┌──

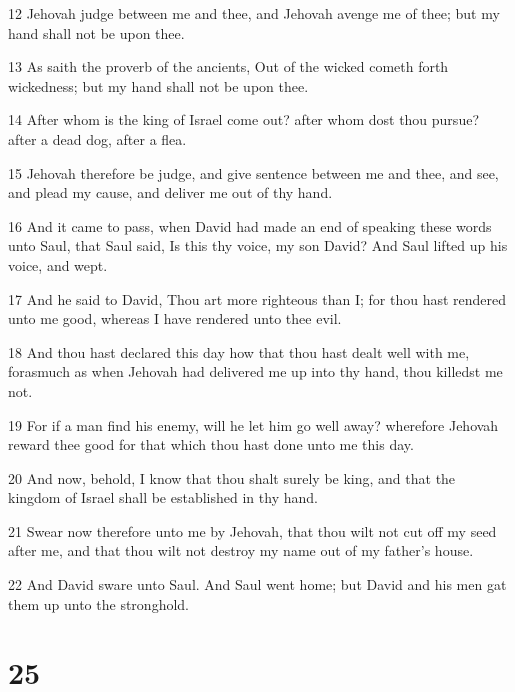 \par 12 Jehovah judge between me and thee, and Jehovah avenge me of thee; but my hand shall not be upon thee.
\par 13 As saith the proverb of the ancients, Out of the wicked cometh forth wickedness; but my hand shall not be upon thee.
\par 14 After whom is the king of Israel come out? after whom dost thou pursue? after a dead dog, after a flea.
\par 15 Jehovah therefore be judge, and give sentence between me and thee, and see, and plead my cause, and deliver me out of thy hand.
\par 16 And it came to pass, when David had made an end of speaking these words unto Saul, that Saul said, Is this thy voice, my son David? And Saul lifted up his voice, and wept.
\par 17 And he said to David, Thou art more righteous than I; for thou hast rendered unto me good, whereas I have rendered unto thee evil.
\par 18 And thou hast declared this day how that thou hast dealt well with me, forasmuch as when Jehovah had delivered me up into thy hand, thou killedst me not.
\par 19 For if a man find his enemy, will he let him go well away? wherefore Jehovah reward thee good for that which thou hast done unto me this day.
\par 20 And now, behold, I know that thou shalt surely be king, and that the kingdom of Israel shall be established in thy hand.
\par 21 Swear now therefore unto me by Jehovah, that thou wilt not cut off my seed after me, and that thou wilt not destroy my name out of my father's house.
\par 22 And David sware unto Saul. And Saul went home; but David and his men gat them up unto the stronghold.

\chapter{25}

└──

Exactly as written, restate all of the data, leaving out the images.

→ **SOLUTION FOR THIS TASK**:
 \par 12 Jehovah judge between me and thee, and Jehovah avenge me of thee; but my hand shall not be upon thee.
\par 13 As saith the proverb of the ancients, Out of the wicked cometh forth wickedness; but my hand shall not be upon thee.
\par 14 After whom is the king of Israel come out? after whom dost thou pursue? after a dead dog, after a flea.
\par 15 Jehovah therefore be judge, and give sentence between me and thee, and see, and plead my cause, and deliver me out of thy hand.
\par 16 And it came to pass, when David had made an end of speaking these words unto Saul, that Saul said, Is this thy voice, my son David? And Saul lifted up his voice, and wept.
\par 17 And he said to David, Thou art more righteous than I; for thou hast rendered unto me good, whereas I have rendered unto thee evil.
\par 18 And thou hast declared this day how that thou hast dealt well with me, forasmuch as when Jehovah had delivered me up into thy hand, thou killedst me not.
\par 19 For if a man find his enemy, will he let him go well away? wherefore Jehovah reward thee good for that which thou hast done unto me this day.
\par 20 And now, behold, I know that thou shalt surely be king, and that the kingdom of Israel shall be established in thy hand.
\par 21 Swear now therefore unto me by Jehovah, that thou wilt not cut off my seed after me, and that thou wilt not destroy my name out of my father's house.
\par 22 And David sware unto Saul. And Saul went home; but David and his men gat them up unto the stronghold.

\chapter{25}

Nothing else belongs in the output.